Friday, February 12, 2010

Finally, Paul Solman Takes On Goldman Sachs

On the PBS Newshour with Jim Lehrer, last night and tonight. His understated report made Goldman Sachs look like a bunch of crooks... A sample:
PAUL SOLMAN: So, Goldman might insist that, technically, it isn't front-running, or that the charge could never be proved.

So, let's move to another. How about the extravagantly profitable bets, for its own account, that "Goldmine Sachs," as some call it, placed with insurer AIG, against the very products, mortgage-backed securities, that the firm was trading to customers?

McClatchy reporter Greg Gordon was the first to uncover the practice.

GREG GORDON, investigative reporter, McClatchy Newspapers: In 2006, Goldman began, in different ways, to make bets that the housing market would turn south. When you're selling $40 billion in securities, U.S.-registered securities, to investors here and abroad in 2006 and 2007, and, at the same time, you're secretly betting that these securities are going to go south, are going to lose value, well, that raises a big question.

PAUL SOLMAN: Lloyd Blankfein's response?

LLOYD BLANKFEIN: What we do is risk management. Because we had this risk, because we were accumulating positions, which, by the way, we acquired from clients who want to sell them to us, we have to go out ourselves and provide and source the other side of the transactions, so that we can manage our risk. These are all exercises in risk management.

PHIL ANGELIDES: Well, I'm just going to be blunt with you. It sounds to me a little bit like selling a car with faulty brakes, and then buying an insurance policy on the buyer of those cars, the pension funds who have the life savings of police officers, teachers.

LLOYD BLANKFEIN: These are the professional investors who want this exposure.

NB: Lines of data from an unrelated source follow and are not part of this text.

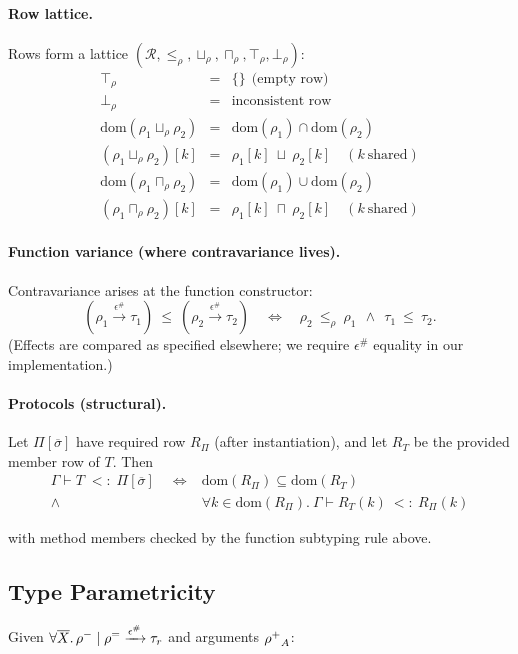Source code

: \paragraph{Row lattice.}
Rows form a lattice $(\mathcal{R}, \le_\rho, \sqcup_\rho, \sqcap_\rho, \top_\rho, \bot_\rho)$:
\[
\begin{array}{lcl}
\top_\rho &=& \{\}\ \ \text{(empty row)}\\[0.2em]
\bot_\rho &=& \text{inconsistent row}\\[0.2em]
\mathrm{dom}(\rho_1 \sqcup_\rho \rho_2) &=& \mathrm{dom}(\rho_1)\cap\mathrm{dom}(\rho_2)\\
(\rho_1 \sqcup_\rho \rho_2)[k] &=& \rho_1[k]\ \sqcup\ \rho_2[k]\quad (k\ \text{shared})\\[0.2em]
\mathrm{dom}(\rho_1 \sqcap_\rho \rho_2) &=& \mathrm{dom}(\rho_1)\cup\mathrm{dom}(\rho_2)\\
(\rho_1 \sqcap_\rho \rho_2)[k] &=& \rho_1[k]\ \sqcap\ \rho_2[k]\quad (k\ \text{shared})
\end{array}
\]

\paragraph{Function variance (where contravariance lives).}
Contravariance arises at the function constructor:
\[
(\rho_1 \xrightarrow{\epsilon^\#} \tau_1)\ \le\ (\rho_2 \xrightarrow{\epsilon^\#} \tau_2)
\quad\iff\quad
\rho_2\ \le_\rho\ \rho_1\ \ \wedge\ \ \tau_1\ \le\ \tau_2.
\]
(Effects are compared as specified elsewhere; we require $\epsilon^\#$ equality in our implementation.)

\paragraph{Protocols (structural).}
Let $\Pi[\overline{\sigma}]$ have required row $R_\Pi$ (after instantiation), and let $R_T$ be the provided member row of $T$.
Then
\begin{align*}
\Gamma \vdash T \;<:\; \Pi[\overline{\sigma}] \quad\iff & \mathrm{dom}(R_\Pi)\subseteq \mathrm{dom}(R_T) \\
\wedge \; & \forall k\in\mathrm{dom}(R_\Pi).\ \Gamma \vdash R_T(k)\ <: \ R_\Pi(k)
\end{align*}

with method members checked by the function subtyping rule above.

\subsection{Type Parametricity}
Given $\forall\overline{X}.\,\mathord{\rho^{-}} \mid \mathord{\rho^{=}} \xrightarrow{\epsilon^\#} \tau_r$ and arguments $\mathord{\rho^{+}}_A$:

PAUL SOLMAN: Professional, sophisticated investors, who should have known what they were getting into with mortgage backed securities, a theme Blankfein hit again and again.

LLOYD BLANKFEIN: A sophisticated investor that creates the exposure that these professional investors are seeking.

Again, the most sophisticated investors, who sought that exposure.

PAUL SOLMAN: And, look, says investment adviser Jeff Macke, even if Goldman's people are more sophisticated than their clients, Blankfein's still right.

JEFF MACKE: Caveat emptor. Goldman Sachs didn't get to become Goldman Sachs because they're bad traders. Of course they know more than the other guys. They're packaging the goods. It's their book. They know more about it than anyone. And, if they're selling it, well, you probably don't want to be a buyer. I want to buy things from people who I know more than, not people who are creating these instruments for me to buy.

PAUL SOLMAN: But pension funds don't bring in the math whizzes, the quants, the people that Goldman Sachs has. They're no match for Goldman Sachs' salespeople or traders.

JEFF MACKE: Generally speaking, they aren't. So, what is a pension fund doing involved in these securities?

PAUL SOLMAN: Even if you think Macke and Blankfein provide a reasoned defense, however, one huge last question remains: Has the firm been making record profits with your and my money?